When he’d gone the husband poured himself an orange juice and rejoined his wife. “What did he want?” he asked.

“You’ve been smoking,” she accused, ignoring the question.

“Just the one,” he replied. “A client…you know how it is.”

“Good God, you’re pathetic,” she told him.

“I asked you what he wanted.”

“Nothing,” she replied. “Like he said, he was just passing.”

“Does he make a habit of just passing?”

“That’s about the second time this year, but Peter’s welcome any time. He’s a good friend.”

“He’s a bloody awful salesman. What time’s supper?”

“I haven’t thought about it. I wasn’t expecting you for another two hours.”

He resisted the temptation to say: “Evidently.” Scoring meaningless points wasn’t his style. “Let’s eat out, then,” he suggested.

“We can’t afford it.”

“It’s two for one at the Anglers before six.”

“The Anglers!” she sniffed.

“Well bloody-well cook something. I’m starving.”
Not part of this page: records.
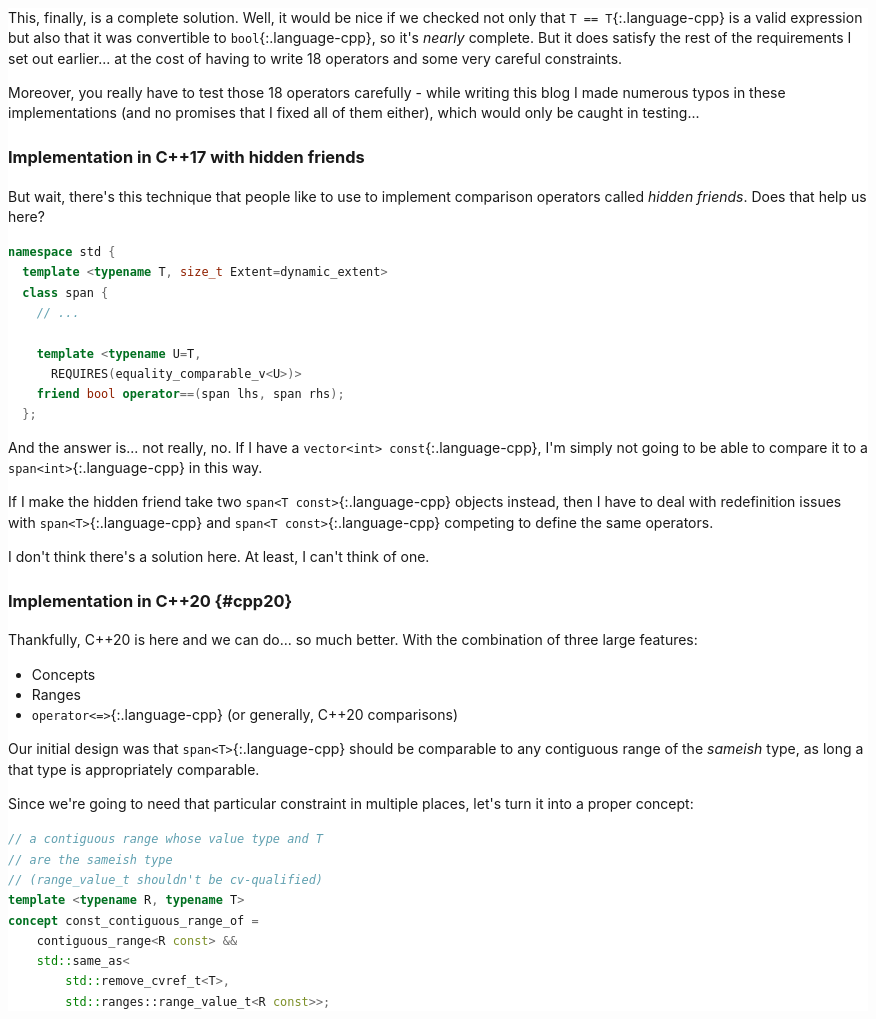This, finally, is a complete solution. Well, it would be nice if we checked
not only that `T == T`{:.language-cpp} is a valid expression but also that it
was convertible to `bool`{:.language-cpp}, so it's _nearly_ complete. But it
does satisfy the rest of the requirements I set out earlier... at the cost of
having to write 18 operators and some very careful constraints.

Moreover, you really have to test those 18 operators carefully - while writing
this blog I made numerous typos in these implementations (and no promises that
I fixed all of them either), which would only be caught in testing...


### Implementation in C++17 with hidden friends

But wait, there's this technique that people like to use to implement comparison
operators called _hidden friends_. Does that help us here?

```cpp
namespace std {
  template <typename T, size_t Extent=dynamic_extent>
  class span {
    // ...

    template <typename U=T,
      REQUIRES(equality_comparable_v<U>)>
    friend bool operator==(span lhs, span rhs);
  };
```

And the answer is... not really, no. If I have a `vector<int> const`{:.language-cpp},
I'm simply not going to be able to compare it to a `span<int>`{:.language-cpp}
in this way.

If I make the hidden friend take two `span<T const>`{:.language-cpp} objects
instead, then I have to deal with redefinition issues with `span<T>`{:.language-cpp}
and `span<T const>`{:.language-cpp} competing to define the same operators.

I don't think there's a solution here. At least, I can't think of one.

### Implementation in C++20 {#cpp20}

Thankfully, C++20 is here and we can do... so much better. With the combination
of three large features:

- Concepts
- Ranges
- `operator<=>`{:.language-cpp} (or generally, C++20 comparisons)

Our initial design was that `span<T>`{:.language-cpp} should be comparable to
any contiguous range of the _sameish_ type, as long a that type is appropriately
comparable.

Since we're going to need that particular constraint in multiple places, let's
turn it into a proper concept:

```cpp
// a contiguous range whose value type and T
// are the sameish type
// (range_value_t shouldn't be cv-qualified)
template <typename R, typename T>
concept const_contiguous_range_of =
    contiguous_range<R const> &&
    std::same_as<
        std::remove_cvref_t<T>,
        std::ranges::range_value_t<R const>>;
```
“Oh, very well,” she said, standing up. “Let’s go to the Anglers.”

Chapter Three

Nine o’clock Wednesday morning somebody mugged a Big Issue seller in Heckley town centre. He’d never get rich that way but he made four pounds — enough for a heroin wrap or a few tueys; or some bush, bute, bhang, boy, blow, Bolivian or B-bombs to see him through the day. I ticked the report and slid it into my You’ll be Lucky tray.

I was reading the list of overnight car thefts when there was a knock at the door of my partitioned-off domain in the corner of the CID office and big Dave “Sparky” Sparkington walked in. He’s a DC and my best pal.

“It looks lovely out,” he announced.

“Well leave it out, then,” I told him. We’d lost a Fiesta XR3 and an elderly Montego to enemy action. Both crashed and burned, both somebody’s pride and joy. Two more people would be braving the rigors of public transport this morning, or arranging for neighbours to take the kids to school and grandma to her appointment at the hospital, while they sorted the insurance.

“Somebody mugged a Big Issue seller,” he said.

“I know. I’ve seen the report from downstairs. Any ideas?”

“No, but I could borrow a couple of bags and a dog, and we could have a day in the field, undercover, while the weather’s nice.”

I looked down at my jeans and check shirt. I dress the same nowadays as I did when I was an art student, before the Flood. “I wouldn’t have to borrow any clothes,” I said, before he could.

“That’s true,” he confirmed, adding: “or have a haircut.”

I changed the subject. “Where’s young Jamie Walker these days?”

“Ah,” Dave began. “You’ve noticed the small blip in the stolen vehicles chart, with the emphasis on older cars with low-tech ignition systems.”